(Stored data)
================
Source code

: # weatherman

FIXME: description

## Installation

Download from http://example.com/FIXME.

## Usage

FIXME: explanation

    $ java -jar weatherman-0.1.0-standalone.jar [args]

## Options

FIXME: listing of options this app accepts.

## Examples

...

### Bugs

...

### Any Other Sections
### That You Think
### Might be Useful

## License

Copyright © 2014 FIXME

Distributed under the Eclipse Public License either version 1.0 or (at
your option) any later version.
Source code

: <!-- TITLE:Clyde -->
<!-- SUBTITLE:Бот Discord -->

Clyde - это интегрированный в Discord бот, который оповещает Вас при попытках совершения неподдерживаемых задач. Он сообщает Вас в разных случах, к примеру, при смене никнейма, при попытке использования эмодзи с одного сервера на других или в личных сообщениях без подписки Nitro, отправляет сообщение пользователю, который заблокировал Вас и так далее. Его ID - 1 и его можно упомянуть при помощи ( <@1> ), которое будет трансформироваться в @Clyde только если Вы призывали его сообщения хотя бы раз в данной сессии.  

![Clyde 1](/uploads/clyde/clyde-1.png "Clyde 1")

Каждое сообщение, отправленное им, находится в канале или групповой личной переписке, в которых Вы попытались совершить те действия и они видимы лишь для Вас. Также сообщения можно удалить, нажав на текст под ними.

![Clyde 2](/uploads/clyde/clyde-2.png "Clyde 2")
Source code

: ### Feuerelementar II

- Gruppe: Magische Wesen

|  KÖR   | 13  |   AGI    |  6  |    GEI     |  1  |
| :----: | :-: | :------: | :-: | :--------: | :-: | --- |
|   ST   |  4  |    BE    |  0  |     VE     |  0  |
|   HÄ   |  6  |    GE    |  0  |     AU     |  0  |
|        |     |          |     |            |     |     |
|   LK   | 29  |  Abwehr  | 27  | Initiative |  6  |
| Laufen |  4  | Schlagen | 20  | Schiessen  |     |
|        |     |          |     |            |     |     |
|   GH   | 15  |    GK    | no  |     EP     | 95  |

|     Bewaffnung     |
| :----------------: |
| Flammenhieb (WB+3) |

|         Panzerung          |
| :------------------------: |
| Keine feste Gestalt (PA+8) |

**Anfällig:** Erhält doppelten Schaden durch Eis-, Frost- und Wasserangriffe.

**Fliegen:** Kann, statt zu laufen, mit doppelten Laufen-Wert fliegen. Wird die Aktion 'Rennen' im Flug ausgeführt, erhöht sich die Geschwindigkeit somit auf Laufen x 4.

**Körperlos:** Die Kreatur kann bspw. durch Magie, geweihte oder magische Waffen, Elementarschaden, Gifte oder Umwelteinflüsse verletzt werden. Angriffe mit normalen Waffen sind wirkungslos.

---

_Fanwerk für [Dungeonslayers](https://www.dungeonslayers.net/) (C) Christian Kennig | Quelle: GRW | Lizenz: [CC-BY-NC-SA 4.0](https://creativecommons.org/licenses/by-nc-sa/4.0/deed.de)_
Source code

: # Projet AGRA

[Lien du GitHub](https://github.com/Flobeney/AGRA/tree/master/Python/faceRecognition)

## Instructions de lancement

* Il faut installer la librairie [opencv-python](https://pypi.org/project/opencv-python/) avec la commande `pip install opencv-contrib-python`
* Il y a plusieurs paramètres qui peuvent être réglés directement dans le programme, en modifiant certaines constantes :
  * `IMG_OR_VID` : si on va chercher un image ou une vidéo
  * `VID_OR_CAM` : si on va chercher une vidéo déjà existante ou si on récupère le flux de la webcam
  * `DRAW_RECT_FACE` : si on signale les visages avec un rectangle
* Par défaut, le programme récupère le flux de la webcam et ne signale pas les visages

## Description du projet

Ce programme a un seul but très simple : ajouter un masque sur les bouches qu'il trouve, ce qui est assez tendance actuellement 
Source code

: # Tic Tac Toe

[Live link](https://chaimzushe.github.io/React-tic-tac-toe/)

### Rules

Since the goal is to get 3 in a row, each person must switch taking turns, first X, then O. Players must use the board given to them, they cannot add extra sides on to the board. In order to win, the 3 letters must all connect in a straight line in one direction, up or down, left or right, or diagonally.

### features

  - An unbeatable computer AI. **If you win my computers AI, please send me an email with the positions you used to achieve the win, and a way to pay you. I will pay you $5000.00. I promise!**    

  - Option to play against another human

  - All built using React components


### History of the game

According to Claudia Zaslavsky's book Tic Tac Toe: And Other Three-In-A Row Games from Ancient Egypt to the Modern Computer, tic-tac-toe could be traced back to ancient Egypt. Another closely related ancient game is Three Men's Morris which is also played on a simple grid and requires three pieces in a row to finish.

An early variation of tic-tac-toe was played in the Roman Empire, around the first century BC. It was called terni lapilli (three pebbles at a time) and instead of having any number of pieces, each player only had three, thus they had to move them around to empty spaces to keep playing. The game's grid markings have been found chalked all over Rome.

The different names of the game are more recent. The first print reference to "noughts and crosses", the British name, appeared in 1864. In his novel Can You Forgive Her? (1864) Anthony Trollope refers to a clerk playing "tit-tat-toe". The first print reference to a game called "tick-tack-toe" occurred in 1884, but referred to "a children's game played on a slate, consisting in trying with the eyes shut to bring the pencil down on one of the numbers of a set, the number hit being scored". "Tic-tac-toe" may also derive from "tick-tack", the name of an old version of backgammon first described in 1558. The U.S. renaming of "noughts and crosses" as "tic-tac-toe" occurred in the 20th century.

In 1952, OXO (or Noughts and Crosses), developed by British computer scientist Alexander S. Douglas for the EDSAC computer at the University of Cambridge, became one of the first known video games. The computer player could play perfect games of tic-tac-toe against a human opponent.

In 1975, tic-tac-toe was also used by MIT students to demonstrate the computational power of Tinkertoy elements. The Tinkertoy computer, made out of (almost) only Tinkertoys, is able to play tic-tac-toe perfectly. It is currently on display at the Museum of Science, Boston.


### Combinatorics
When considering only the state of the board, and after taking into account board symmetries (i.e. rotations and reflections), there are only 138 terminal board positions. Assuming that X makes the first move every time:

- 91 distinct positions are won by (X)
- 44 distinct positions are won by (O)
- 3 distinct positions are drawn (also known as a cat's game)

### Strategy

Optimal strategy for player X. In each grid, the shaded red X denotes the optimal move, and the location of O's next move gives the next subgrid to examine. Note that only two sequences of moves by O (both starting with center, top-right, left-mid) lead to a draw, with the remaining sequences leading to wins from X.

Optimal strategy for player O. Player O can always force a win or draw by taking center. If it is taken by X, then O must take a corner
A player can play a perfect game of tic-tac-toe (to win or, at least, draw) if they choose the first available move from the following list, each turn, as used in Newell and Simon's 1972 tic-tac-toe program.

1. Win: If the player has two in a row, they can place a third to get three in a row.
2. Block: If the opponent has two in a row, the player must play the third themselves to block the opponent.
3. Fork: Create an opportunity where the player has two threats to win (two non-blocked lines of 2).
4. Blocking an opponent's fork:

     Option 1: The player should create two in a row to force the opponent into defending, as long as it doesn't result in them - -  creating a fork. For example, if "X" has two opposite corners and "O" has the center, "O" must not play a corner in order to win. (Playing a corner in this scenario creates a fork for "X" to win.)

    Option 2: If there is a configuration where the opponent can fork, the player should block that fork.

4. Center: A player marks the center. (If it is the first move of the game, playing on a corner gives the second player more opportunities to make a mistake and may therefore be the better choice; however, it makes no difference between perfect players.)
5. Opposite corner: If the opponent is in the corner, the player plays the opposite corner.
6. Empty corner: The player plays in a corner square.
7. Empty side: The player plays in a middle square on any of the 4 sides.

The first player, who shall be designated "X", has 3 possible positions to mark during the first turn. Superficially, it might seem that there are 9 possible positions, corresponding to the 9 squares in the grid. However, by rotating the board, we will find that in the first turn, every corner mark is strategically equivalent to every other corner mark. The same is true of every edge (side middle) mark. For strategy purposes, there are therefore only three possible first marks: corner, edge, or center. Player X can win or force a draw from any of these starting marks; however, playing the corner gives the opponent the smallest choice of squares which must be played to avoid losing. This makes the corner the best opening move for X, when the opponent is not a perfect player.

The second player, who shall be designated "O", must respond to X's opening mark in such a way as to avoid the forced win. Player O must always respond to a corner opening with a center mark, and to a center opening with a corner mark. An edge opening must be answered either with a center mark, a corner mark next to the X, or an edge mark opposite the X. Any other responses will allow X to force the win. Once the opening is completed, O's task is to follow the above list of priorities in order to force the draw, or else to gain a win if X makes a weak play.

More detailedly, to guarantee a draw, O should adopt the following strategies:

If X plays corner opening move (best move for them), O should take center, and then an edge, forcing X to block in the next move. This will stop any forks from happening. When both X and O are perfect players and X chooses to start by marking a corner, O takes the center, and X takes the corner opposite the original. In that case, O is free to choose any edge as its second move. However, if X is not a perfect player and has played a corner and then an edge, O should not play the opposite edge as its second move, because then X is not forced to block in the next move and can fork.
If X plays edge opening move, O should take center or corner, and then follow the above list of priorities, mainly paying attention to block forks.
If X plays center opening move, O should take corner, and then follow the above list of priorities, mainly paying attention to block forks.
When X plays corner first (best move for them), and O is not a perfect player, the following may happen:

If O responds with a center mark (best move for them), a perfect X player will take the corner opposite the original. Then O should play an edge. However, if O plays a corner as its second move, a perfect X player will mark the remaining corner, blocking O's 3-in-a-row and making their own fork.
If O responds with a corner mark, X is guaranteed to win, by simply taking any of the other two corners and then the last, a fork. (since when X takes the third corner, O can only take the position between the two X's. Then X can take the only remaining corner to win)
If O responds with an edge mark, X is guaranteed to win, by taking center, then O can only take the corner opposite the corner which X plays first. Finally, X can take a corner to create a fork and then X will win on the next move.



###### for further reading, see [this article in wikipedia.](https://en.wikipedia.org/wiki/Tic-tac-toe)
================
What is expected: Using the records above, restate word for word the lines from the one with "If X plays edge" through the one with "If X plays center", both included.

Task answer:
If X plays edge opening move, O should take center or corner, and then follow the above list of priorities, mainly paying attention to block forks.
If X plays center opening move, O should take corner, and then follow the above list of priorities, mainly paying attention to block forks.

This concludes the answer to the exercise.